◆ **Exercise description**:
Work out how many lines in the data hold the word "newcommand", and reply with that number only.

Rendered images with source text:
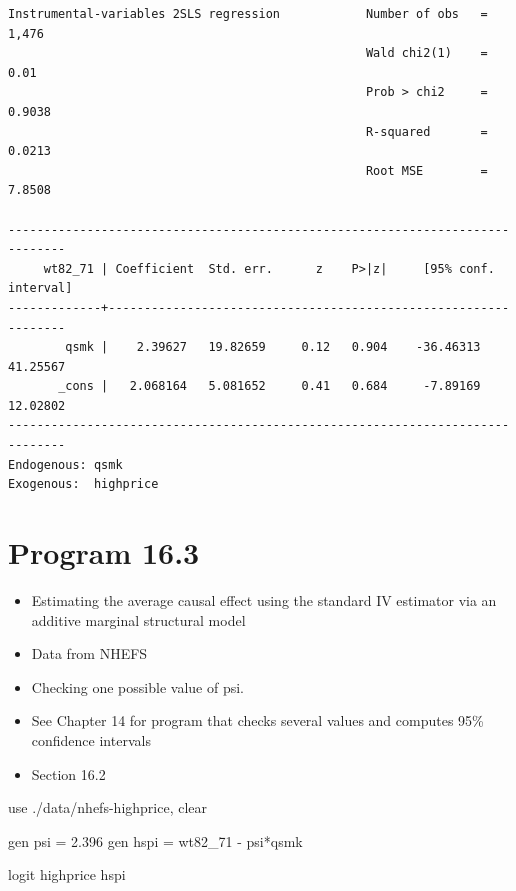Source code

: \documentclass[
  10pt,
  a4paper,
]{book}
\newenvironment{Shaded}{\begin{snugshade}}{\end{snugshade}}
\newcommand{\KeywordTok}[1]{\textcolor[rgb]{0.00,0.46,0.62}{#1}}
\newcommand{\NormalTok}[1]{\textcolor[rgb]{0.00,0.46,0.62}{#1}}
\providecommand{\tightlist}{%
  \setlength{\itemsep}{0pt}\setlength{\parskip}{0pt}}
\begin{document}
\begin{verbatim}
Instrumental-variables 2SLS regression            Number of obs   =      1,476
                                                  Wald chi2(1)    =       0.01
                                                  Prob > chi2     =     0.9038
                                                  R-squared       =     0.0213
                                                  Root MSE        =     7.8508

------------------------------------------------------------------------------
     wt82_71 | Coefficient  Std. err.      z    P>|z|     [95% conf. interval]
-------------+----------------------------------------------------------------
        qsmk |    2.39627   19.82659     0.12   0.904    -36.46313    41.25567
       _cons |   2.068164   5.081652     0.41   0.684     -7.89169    12.02802
------------------------------------------------------------------------------
Endogenous: qsmk
Exogenous:  highprice
\end{verbatim}

\section{Program 16.3}\label{program-16.3-1}

\begin{itemize}
\tightlist
\item
  Estimating the average causal effect using the standard IV estimator via an additive marginal structural model
\item
  Data from NHEFS
\item
  Checking one possible value of psi.
\item
  See Chapter 14 for program that checks several values and computes 95\% confidence intervals\\
\item
  Section 16.2
\end{itemize}

\begin{Shaded}
\begin{Highlighting}[]
\KeywordTok{use}\NormalTok{ ./}\KeywordTok{data}\NormalTok{/nhefs{-}highprice, }\KeywordTok{clear}

\KeywordTok{gen}\NormalTok{ psi = 2.396}
\KeywordTok{gen}\NormalTok{ hspi = wt82\_71 {-} psi*qsmk}

\KeywordTok{logit}\NormalTok{ highprice hspi}
\end{Highlighting}
\end{Shaded}
\end{document}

◆ **Answer space**:
2